**REQUIREMENT**
Only the lines with "square" in the entries below belong in the answer; please copy them.

(Dataset entries)
Content starts
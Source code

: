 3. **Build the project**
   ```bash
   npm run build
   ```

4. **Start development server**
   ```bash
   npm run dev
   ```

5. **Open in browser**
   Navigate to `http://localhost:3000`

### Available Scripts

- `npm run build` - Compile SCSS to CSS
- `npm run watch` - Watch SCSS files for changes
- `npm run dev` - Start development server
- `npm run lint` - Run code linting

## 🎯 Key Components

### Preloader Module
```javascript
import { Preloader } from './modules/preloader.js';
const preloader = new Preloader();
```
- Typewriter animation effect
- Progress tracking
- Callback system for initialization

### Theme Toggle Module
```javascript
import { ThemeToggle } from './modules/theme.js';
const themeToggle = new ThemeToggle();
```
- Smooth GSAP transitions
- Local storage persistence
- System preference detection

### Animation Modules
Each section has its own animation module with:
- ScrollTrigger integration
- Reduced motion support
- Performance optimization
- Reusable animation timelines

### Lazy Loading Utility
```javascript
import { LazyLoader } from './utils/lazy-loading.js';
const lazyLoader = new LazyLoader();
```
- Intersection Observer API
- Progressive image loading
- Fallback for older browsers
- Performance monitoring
Content ends
Content starts
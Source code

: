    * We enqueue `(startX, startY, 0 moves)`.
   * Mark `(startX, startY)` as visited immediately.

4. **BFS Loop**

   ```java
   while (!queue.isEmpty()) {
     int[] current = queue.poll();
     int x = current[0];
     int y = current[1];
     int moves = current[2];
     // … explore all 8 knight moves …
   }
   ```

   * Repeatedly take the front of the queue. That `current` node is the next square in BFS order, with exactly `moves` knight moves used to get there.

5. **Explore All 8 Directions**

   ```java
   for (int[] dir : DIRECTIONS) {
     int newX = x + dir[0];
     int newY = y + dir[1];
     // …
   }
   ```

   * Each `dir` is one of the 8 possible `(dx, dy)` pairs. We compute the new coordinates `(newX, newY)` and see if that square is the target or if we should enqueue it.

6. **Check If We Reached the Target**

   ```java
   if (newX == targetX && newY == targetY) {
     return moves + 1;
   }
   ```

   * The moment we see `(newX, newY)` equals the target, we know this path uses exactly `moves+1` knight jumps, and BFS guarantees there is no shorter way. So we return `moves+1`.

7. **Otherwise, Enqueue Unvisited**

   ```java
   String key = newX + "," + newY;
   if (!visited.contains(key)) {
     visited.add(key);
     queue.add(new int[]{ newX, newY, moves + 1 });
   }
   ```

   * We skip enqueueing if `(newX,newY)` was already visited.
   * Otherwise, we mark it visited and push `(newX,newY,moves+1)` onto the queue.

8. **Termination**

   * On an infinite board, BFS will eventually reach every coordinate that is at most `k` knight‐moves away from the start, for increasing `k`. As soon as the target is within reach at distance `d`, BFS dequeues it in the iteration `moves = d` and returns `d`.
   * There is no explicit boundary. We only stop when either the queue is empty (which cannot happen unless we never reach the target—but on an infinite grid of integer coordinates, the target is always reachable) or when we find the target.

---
Content ends
Content starts
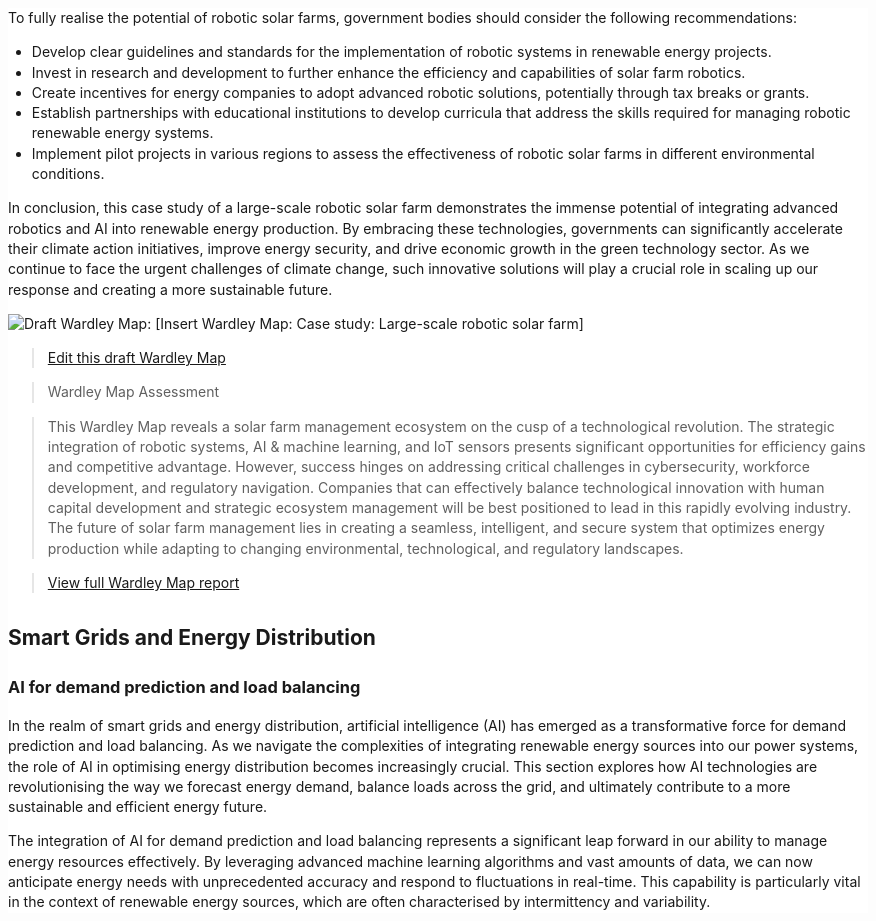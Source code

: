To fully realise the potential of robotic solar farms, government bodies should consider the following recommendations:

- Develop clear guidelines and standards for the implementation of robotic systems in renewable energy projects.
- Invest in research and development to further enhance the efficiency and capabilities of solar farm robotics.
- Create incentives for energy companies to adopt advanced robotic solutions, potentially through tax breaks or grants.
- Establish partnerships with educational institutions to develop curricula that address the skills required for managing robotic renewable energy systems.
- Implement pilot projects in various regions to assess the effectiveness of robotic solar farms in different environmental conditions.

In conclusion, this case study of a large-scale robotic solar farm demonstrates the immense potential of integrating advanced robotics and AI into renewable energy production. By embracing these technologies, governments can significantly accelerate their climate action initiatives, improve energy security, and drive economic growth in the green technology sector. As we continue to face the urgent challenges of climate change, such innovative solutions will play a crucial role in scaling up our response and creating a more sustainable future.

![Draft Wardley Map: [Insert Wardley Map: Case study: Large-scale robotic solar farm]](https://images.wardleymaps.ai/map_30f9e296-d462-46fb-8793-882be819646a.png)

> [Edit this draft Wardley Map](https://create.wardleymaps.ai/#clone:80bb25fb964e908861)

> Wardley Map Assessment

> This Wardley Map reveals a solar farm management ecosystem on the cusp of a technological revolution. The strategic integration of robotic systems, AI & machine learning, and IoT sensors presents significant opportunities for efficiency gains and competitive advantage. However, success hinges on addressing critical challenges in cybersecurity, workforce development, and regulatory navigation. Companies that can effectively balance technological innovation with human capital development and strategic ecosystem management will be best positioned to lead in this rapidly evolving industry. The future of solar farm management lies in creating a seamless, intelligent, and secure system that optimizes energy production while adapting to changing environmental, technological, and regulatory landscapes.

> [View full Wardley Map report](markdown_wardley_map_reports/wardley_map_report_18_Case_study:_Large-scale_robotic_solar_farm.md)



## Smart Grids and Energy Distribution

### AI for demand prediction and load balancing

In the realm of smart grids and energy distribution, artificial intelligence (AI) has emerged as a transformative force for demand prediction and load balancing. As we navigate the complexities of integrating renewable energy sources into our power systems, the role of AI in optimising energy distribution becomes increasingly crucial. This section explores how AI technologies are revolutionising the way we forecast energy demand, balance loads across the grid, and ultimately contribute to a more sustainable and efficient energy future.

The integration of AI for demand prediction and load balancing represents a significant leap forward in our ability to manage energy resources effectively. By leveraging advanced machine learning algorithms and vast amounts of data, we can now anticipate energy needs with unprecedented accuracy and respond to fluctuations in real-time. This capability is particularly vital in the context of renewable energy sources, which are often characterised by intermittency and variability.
Content ends
**SOLUTION TO THE EXERCISE**
   * Repeatedly take the front of the queue. That `current` node is the next square in BFS order, with exactly `moves` knight moves used to get there.
   * Each `dir` is one of the 8 possible `(dx, dy)` pairs. We compute the new coordinates `(newX, newY)` and see if that square is the target or if we should enqueue it.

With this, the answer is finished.